Time is swift,slow, sure — but not for those in love
By our poetry correspondent, Gill Ward
A new year and we are so far into it already. Time is so odd. Much has been written about how fast or slow time passes.
Have you noticed if you are waiting for something an hour is an hour but if you are doing something really fun then an hour is still an hour but they never seem to be the same length of time?
Here’s a poetic thought regarding time:
Too Slow for those who Wait,
Too Swift for those who Fear,
Too Long for those who Grieve,
Too Short for those who Rejoice;
But for those who Love,
Time is not.
Henry van Dyke, “For Katrina’s Sun-Dial in Her Garden of Yaddo”
Writing that made me think of this:
The line it is drawn
The curse it is cast
The slow one now
Will later be fast
As the present now
Will later be past
The order is rapidly fadin’
And the first one now will later be last
For the times they are a-changin’.
Well now – who wrote that? It was our new Nobel Prize for Literature recipient.
Yes, Bob Dylan and the song/poem, The Times They Are A-Changin’.
Recently with many others I attended the Dylan/Cohen tribute at St Peter’s Hall in Paekakariki.

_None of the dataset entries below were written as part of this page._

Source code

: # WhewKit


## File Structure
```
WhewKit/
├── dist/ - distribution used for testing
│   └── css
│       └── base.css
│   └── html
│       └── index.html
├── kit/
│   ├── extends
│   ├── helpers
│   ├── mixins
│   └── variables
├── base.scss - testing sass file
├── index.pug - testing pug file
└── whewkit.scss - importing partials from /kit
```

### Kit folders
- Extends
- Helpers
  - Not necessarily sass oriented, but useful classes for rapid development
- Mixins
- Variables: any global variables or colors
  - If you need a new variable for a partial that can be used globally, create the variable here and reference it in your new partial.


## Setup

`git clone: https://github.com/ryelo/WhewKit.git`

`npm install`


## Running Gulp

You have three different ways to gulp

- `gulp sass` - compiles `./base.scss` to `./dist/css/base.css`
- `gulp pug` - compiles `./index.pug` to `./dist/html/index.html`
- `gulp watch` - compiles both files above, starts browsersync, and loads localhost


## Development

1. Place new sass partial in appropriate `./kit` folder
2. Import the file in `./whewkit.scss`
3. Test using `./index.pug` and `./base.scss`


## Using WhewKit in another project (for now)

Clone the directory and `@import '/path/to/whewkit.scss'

It was a treat and seemed as if the whole of the Village plus their friends had turned out. Kudos
and respect to all the great crew who conceived the idea and so successfully engineered it.
Then. of course the late Leonard Cohen the poet and musician perhaps better known for his
songs which, like Dylan’s, were poetry. Such an interesting person. Some time before the concert I had been reading about Cohen. Worth a look – head to the people’s friend Google and type in: Leonard Cohen makes it darker – The New Yorker. You will be fascinated.
And so – while I’m on Cohen I might as well go for broke. This small poem of his is called
You tell me that silence
is nearer to peace than poems
but if for my gift
I brought you silence
(for I know silence)
you would say
this is not silence
this is another poem
and you would hand it back to me.
Poets to the People at High Tide Café still flourishes. Last month our guest was Vivienne Plumb. Viv is so alive and quirky – such a refreshing guest. She is a full time writer teaching and writing and participating everywhere.
Being trained in drama, her reading takes on an extra dimension with all the accents needed. Never overacted, the voices fall so easily into her readings that you hardly notice the voice of an Australian, American or whoever being slipped in. Everyone came away smiling and stimulated. Many of Vivienne’s poems are prose poems.
She read this one about Wellington and said I could put it in here.
the capital city
it is one of those ecstatic days when Wellington resembles a jewel on an open palm/ the cars are luminous metal-back bugs/ like caterpillars/ labouring up the incline of The Terrace before they tip themselves over the next rise/ au revoir/ the singing harbour and the carillon bells are a lamington with cream/ down Cuba down Dixon down Courtenay/ ka pai/ it smells so windy so fresh so clean
The Cheese and Onion Sandwich and other New Zealand Icons, Seraph Press 2011
Next month’s guest is Rob Hack from Paekakariki. Many of us know Rob and admire his work. He is a modest, understated reader of his poems and will be reading from his recent collection Everything is Here (escalator press 2016) which had an outstanding launch at St Peters Hall in Paekakariki last year. Apart from that, Rob is a thoroughly nice and cheery chap.
So… Be There!
High Tide Café 4 pm Sunday March 26th $5 koha. Food and drinks available to purchase.